> **EXERCISE DETAILS**
For the entries below, count the lines containing "expectation" and give only that number.

> **SUPPLIED DATA**
--------
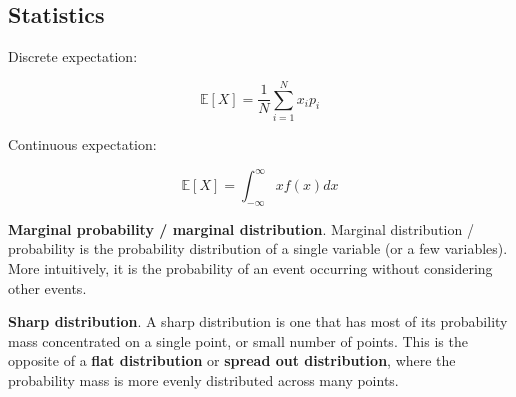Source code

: \subsection{Statistics}
\label{appendix:statistics}

Discrete expectation:

\[ \mathbb{E}[X] = \frac{1}{N} \sum_{i=1}^{N} x_i p_i \]

Continuous expectation:

\[ \mathbb{E}[X] = \int_{-\infty}^{\infty} x f(x) dx \]






\textbf{Marginal probability / marginal distribution}. Marginal distribution / probability is the probability distribution of a single variable (or a few variables). More intuitively, it is the probability of an event occurring without considering other events.



\textbf{Sharp distribution}. A sharp distribution is one that has most of its probability mass concentrated on a single point, or small number of points. This is the opposite of a \textbf{flat distribution} or \textbf{spread out distribution}, where the probability mass is more evenly distributed across many points.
--------
> **RESULT FOR THIS TASK**
2